DLVO theory applied to TiO 2 pigments and other materials in latex paints

Abstract

Understanding how a paint formulation translates into comparative numbers of particles, how the spacing between particles compares to their size and what controls their stabilization mechanisms improves efficient formulation design. The application of Derjaguin, Landau, Verwey and Overbeek (DLVO) theory of the electrostatic stabilization of colloids is reviewed by calculating the inter-particle potentials for typical titanium dioxide pigment particles in a conventional aqueous paint formulation. The calculations show that composition and structural details of the particles need to be input, in order for DLVO theory to model the stability of the pigment particles.

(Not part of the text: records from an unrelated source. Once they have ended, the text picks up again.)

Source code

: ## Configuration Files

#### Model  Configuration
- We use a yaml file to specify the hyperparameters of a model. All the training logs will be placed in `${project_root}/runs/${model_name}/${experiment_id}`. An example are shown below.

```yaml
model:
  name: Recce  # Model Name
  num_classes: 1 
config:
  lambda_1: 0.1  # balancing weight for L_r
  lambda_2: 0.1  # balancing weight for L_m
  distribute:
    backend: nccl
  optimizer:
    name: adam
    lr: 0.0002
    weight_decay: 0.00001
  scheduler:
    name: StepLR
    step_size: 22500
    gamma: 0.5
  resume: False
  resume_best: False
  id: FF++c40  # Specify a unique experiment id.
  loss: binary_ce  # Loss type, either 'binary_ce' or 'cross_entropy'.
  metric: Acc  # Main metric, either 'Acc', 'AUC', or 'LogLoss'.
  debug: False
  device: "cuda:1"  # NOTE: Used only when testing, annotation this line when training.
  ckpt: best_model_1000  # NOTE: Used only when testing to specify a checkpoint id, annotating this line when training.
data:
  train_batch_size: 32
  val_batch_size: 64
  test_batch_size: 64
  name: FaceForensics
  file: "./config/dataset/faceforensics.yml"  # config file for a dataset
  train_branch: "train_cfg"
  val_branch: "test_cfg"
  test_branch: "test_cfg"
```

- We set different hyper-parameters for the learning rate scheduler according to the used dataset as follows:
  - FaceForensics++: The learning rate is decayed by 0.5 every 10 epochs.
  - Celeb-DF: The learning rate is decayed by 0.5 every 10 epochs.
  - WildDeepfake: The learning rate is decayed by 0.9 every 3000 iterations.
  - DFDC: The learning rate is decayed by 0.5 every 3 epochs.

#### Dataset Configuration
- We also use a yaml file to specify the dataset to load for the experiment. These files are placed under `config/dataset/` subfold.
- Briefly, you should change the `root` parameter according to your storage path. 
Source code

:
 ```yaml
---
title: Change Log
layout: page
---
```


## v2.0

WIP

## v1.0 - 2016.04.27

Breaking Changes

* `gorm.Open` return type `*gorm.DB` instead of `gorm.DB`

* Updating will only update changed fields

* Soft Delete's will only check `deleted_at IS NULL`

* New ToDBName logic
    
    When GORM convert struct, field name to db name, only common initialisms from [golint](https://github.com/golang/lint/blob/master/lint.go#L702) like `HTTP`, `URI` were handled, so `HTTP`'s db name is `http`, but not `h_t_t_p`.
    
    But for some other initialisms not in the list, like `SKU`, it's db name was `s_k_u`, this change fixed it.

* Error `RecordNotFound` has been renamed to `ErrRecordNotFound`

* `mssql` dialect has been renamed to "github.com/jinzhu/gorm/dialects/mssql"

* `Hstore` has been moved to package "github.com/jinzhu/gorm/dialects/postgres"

It is necessary to include the extent of the surface treatment on the pigment particles, the ionic strength of the continuous phase and the thickness of any adsorbed layer of dispersant polymer as well as knowing the zeta-potential of the particles under the prevailing conditions. Ionic strength determines the range of DLVO forces, so the conductivity of various salt solutions was determined in order that ionic strength could be measured from simple determinations of paint conductivity. Other calculations compare the likely stability of an extender and a typical latex to that of the pigment particles in both DLVO calculations and in calculations of settling rates. The spacing between particles in a random dispersion is estimated from their particle sizes, their concentrations and the characteristic packing fraction assigned to the dispersion.